(Saved data entries)
━━━━━━━━━━━━━━━━━━━━

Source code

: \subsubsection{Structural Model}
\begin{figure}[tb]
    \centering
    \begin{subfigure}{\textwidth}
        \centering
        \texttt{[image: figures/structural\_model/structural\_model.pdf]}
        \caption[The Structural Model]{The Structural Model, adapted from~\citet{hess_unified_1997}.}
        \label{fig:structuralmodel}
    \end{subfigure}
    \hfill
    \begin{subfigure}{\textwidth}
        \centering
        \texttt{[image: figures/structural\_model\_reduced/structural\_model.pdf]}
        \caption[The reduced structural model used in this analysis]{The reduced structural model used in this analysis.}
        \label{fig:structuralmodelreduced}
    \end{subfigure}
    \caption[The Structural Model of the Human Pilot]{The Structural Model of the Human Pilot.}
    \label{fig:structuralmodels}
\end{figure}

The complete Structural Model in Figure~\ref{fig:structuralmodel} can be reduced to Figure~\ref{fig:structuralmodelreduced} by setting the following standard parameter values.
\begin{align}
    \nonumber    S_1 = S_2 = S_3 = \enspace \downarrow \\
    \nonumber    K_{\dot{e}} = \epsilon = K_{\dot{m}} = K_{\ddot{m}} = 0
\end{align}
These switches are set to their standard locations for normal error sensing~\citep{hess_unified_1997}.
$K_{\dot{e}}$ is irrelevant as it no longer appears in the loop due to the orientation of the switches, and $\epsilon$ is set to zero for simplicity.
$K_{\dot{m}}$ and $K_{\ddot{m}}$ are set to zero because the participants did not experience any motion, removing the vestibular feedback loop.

━━━━━━━━━━━━━━━━━━━━

Restate each line above word for word.

Source code

: \subsubsection{Structural Model}
\begin{figure}[tb]
    \centering
    \begin{subfigure}{\textwidth}
        \centering
        \texttt{[image: figures/structural\_model/structural\_model.pdf]}
        \caption[The Structural Model]{The Structural Model, adapted from~\citet{hess_unified_1997}.}
        \label{fig:structuralmodel}
    \end{subfigure}
    \hfill
    \begin{subfigure}{\textwidth}
        \centering
        \texttt{[image: figures/structural\_model\_reduced/structural\_model.pdf]}
        \caption[The reduced structural model used in this analysis]{The reduced structural model used in this analysis.}
        \label{fig:structuralmodelreduced}
    \end{subfigure}
    \caption[The Structural Model of the Human Pilot]{The Structural Model of the Human Pilot.}
    \label{fig:structuralmodels}
\end{figure}

The complete Structural Model in Figure~\ref{fig:structuralmodel} can be reduced to Figure~\ref{fig:structuralmodelreduced} by setting the following standard parameter values.
\begin{align}
    \nonumber    S_1 = S_2 = S_3 = \enspace \downarrow \\
    \nonumber    K_{\dot{e}} = \epsilon = K_{\dot{m}} = K_{\ddot{m}} = 0
\end{align}
These switches are set to their standard locations for normal error sensing~\citep{hess_unified_1997}.
$K_{\dot{e}}$ is irrelevant as it no longer appears in the loop due to the orientation of the switches, and $\epsilon$ is set to zero for simplicity.
$K_{\dot{m}}$ and $K_{\ddot{m}}$ are set to zero because the participants did not experience any motion, removing the vestibular feedback loop.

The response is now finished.